Extracted records:
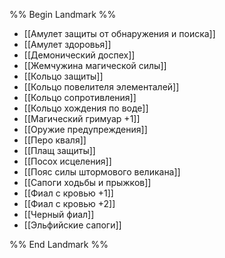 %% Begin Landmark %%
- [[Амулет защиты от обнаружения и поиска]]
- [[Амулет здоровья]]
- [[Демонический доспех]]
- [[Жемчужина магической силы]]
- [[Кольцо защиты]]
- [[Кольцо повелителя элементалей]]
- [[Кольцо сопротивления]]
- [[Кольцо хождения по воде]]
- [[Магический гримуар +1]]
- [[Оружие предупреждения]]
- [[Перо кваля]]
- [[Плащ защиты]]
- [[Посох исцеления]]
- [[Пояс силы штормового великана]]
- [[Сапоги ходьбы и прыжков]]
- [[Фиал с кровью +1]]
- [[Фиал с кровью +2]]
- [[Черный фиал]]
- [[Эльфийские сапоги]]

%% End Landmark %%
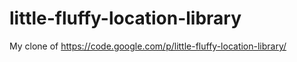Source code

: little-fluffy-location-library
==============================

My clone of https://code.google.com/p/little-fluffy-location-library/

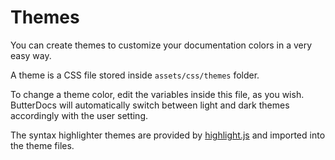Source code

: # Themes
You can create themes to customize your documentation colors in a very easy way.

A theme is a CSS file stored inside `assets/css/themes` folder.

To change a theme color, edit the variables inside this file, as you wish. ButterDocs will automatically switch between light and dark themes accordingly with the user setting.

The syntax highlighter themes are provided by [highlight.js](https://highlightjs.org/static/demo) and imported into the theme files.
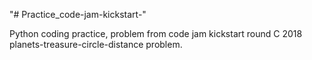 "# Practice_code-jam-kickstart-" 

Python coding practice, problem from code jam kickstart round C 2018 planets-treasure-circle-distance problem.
* * *
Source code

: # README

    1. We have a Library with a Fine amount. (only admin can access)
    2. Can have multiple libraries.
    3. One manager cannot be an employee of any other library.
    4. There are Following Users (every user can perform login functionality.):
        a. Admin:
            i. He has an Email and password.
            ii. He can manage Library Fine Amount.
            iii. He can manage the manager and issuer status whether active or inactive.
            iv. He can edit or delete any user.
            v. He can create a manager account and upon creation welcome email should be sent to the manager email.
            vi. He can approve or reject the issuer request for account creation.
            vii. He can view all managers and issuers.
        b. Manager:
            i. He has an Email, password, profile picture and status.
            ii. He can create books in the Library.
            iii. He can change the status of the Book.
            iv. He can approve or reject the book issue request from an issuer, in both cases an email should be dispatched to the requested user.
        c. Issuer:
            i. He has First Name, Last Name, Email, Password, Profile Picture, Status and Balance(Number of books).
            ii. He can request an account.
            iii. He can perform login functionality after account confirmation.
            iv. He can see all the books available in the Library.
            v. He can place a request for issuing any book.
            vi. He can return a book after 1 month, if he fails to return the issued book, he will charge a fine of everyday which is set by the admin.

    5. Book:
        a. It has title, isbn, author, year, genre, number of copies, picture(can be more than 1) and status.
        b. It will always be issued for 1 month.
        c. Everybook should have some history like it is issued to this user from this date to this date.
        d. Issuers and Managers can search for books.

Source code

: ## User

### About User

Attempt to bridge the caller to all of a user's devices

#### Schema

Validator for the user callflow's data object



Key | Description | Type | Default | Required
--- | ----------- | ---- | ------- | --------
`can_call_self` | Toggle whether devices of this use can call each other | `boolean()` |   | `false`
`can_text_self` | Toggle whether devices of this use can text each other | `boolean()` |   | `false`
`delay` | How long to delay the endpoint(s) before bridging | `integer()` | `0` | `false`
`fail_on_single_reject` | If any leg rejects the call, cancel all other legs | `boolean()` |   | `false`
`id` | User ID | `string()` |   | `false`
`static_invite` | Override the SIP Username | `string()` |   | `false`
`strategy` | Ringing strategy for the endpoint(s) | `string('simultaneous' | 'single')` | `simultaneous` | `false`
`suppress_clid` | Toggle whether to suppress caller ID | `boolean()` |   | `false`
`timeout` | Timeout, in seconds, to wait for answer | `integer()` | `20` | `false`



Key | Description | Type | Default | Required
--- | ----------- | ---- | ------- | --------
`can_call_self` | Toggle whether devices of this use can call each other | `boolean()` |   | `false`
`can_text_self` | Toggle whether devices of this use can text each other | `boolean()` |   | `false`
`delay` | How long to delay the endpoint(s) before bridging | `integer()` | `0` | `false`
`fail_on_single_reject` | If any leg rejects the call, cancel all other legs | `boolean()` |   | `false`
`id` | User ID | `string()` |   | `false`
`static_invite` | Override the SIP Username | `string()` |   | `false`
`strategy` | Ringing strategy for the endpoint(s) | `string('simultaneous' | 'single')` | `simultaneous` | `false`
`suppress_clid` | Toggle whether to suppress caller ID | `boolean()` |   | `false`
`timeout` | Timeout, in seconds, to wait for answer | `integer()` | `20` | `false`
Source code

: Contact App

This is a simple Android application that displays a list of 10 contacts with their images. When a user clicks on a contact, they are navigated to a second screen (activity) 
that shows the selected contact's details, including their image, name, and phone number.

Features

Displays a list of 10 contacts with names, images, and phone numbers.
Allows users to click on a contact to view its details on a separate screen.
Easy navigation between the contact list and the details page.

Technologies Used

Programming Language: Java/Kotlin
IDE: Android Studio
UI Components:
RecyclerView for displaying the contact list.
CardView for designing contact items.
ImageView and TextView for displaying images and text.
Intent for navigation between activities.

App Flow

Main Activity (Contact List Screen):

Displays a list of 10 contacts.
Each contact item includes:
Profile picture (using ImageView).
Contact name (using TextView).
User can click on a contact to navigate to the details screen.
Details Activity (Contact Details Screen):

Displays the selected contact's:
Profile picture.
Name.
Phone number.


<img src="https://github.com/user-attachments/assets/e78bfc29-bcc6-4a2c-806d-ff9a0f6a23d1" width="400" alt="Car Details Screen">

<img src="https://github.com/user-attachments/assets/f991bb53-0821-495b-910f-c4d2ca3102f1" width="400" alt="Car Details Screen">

Problem requirements: Go to the line above holding "Begin Landmark %%", then copy exactly each line down to and including the one holding "- [[Магический гримуар +1]]", leaving pictures out.

Your response:
 %% Begin Landmark %%
- [[Амулет защиты от обнаружения и поиска]]
- [[Амулет здоровья]]
- [[Демонический доспех]]
- [[Жемчужина магической силы]]
- [[Кольцо защиты]]
- [[Кольцо повелителя элементалей]]
- [[Кольцо сопротивления]]
- [[Кольцо хождения по воде]]
- [[Магический гримуар +1]]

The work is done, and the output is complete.